Please copy each line of the listing below in which the word "listPurchaseHistory" appears.

SOURCE RECORDS.
┌────────

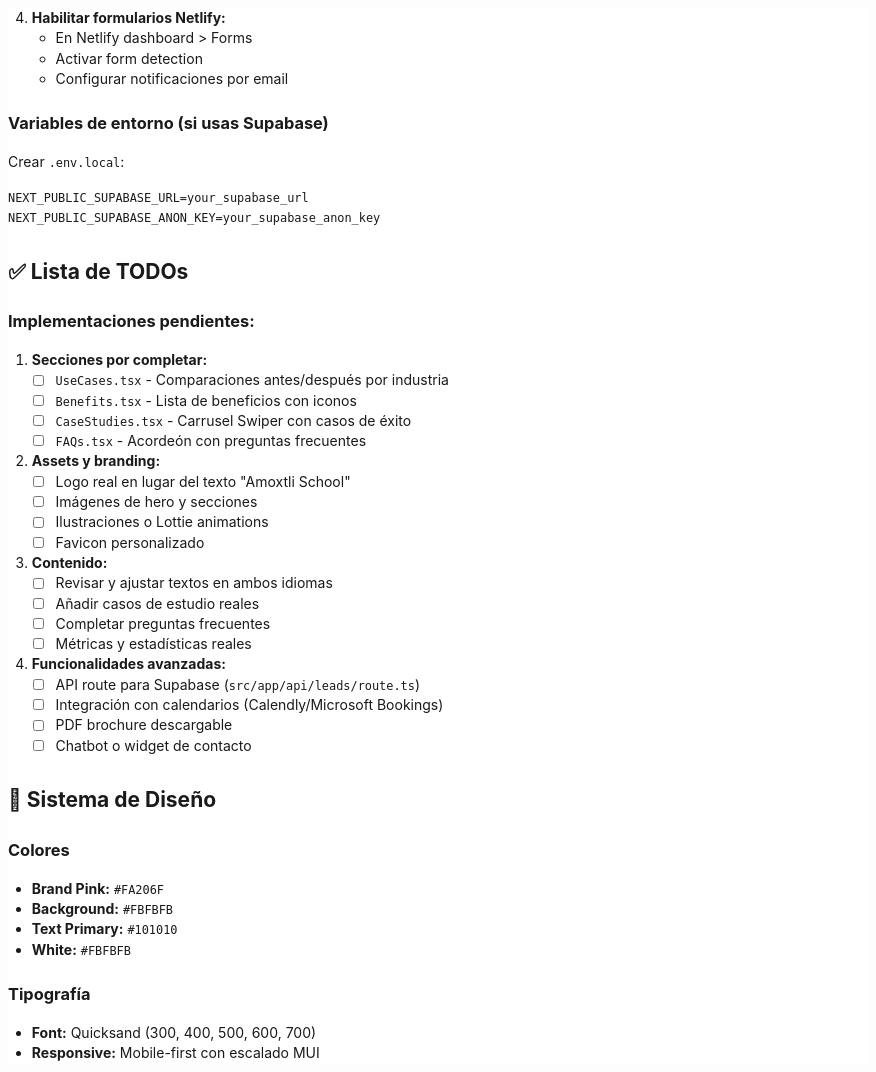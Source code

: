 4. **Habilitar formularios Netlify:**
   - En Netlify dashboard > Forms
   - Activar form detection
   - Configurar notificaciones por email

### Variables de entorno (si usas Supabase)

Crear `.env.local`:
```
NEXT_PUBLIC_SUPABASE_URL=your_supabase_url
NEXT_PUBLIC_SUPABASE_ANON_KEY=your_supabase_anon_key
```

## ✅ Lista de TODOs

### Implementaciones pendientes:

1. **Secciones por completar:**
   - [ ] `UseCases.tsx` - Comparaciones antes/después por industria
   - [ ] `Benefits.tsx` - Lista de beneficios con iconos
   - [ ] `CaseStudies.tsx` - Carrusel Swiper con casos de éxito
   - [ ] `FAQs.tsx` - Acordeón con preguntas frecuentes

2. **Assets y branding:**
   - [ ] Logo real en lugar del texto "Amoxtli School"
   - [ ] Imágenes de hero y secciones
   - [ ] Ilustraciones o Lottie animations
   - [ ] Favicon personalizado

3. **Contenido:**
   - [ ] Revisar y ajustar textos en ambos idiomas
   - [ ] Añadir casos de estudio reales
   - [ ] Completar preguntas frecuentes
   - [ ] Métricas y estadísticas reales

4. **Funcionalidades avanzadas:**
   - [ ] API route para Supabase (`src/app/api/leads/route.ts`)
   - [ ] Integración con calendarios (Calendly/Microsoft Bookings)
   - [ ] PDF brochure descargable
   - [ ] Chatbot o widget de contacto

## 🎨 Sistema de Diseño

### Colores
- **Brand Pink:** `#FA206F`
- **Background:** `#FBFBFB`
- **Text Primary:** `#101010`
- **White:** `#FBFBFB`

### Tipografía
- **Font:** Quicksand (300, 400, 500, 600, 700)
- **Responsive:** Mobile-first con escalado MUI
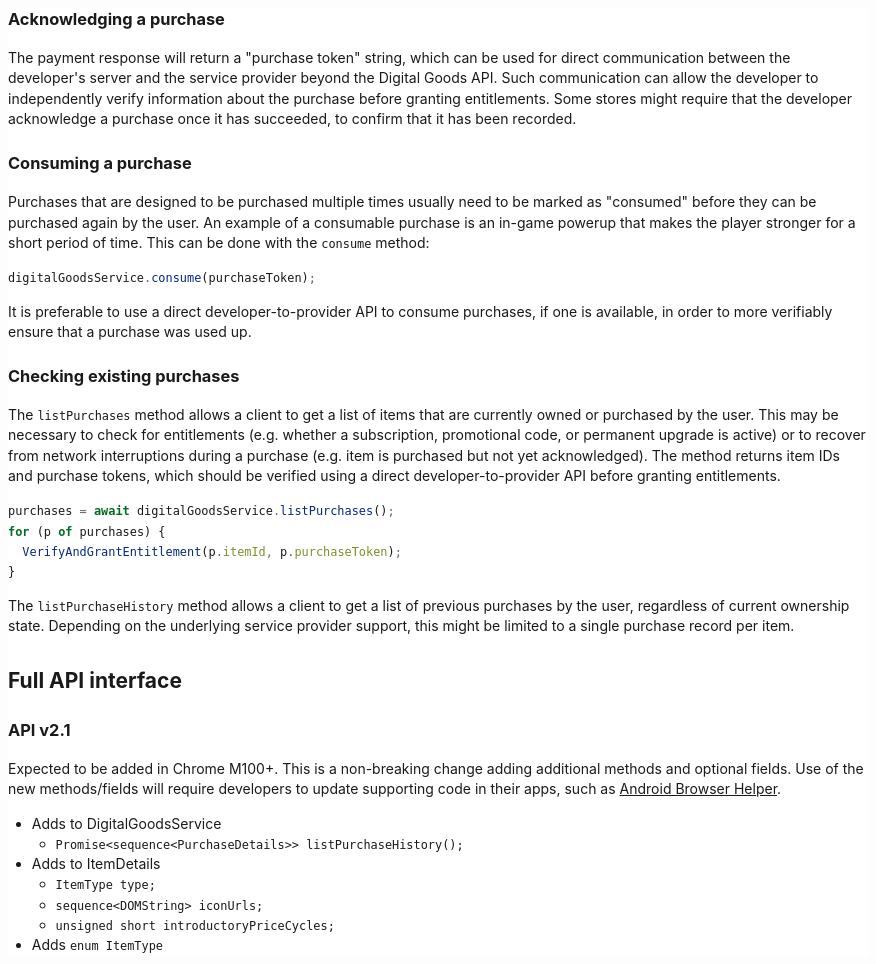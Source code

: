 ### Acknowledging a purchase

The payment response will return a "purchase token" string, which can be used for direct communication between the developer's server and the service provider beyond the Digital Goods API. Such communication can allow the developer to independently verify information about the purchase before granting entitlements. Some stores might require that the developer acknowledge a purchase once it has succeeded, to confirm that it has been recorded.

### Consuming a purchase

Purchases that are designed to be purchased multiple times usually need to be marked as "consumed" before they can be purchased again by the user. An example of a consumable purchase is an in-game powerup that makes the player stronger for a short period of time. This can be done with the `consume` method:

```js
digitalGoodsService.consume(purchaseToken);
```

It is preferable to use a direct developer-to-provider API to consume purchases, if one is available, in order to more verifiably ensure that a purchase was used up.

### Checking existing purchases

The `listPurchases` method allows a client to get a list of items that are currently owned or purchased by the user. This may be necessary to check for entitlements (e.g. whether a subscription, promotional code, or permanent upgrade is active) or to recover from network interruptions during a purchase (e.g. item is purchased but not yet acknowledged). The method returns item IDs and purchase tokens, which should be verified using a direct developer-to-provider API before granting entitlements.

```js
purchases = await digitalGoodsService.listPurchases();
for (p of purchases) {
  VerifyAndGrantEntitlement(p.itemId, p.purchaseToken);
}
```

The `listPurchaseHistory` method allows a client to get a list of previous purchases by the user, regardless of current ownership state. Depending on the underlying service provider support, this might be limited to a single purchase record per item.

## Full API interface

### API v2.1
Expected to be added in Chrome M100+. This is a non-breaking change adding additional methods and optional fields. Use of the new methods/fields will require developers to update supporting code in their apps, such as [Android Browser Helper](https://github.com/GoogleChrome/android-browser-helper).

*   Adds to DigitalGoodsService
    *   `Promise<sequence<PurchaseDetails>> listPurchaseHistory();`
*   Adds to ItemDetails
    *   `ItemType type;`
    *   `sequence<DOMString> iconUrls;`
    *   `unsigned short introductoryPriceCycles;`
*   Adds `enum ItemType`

└────────

REPLY.
The `listPurchaseHistory` method allows a client to get a list of previous purchases by the user, regardless of current ownership state. Depending on the underlying service provider support, this might be limited to a single purchase record per item.
    *   `Promise<sequence<PurchaseDetails>> listPurchaseHistory();`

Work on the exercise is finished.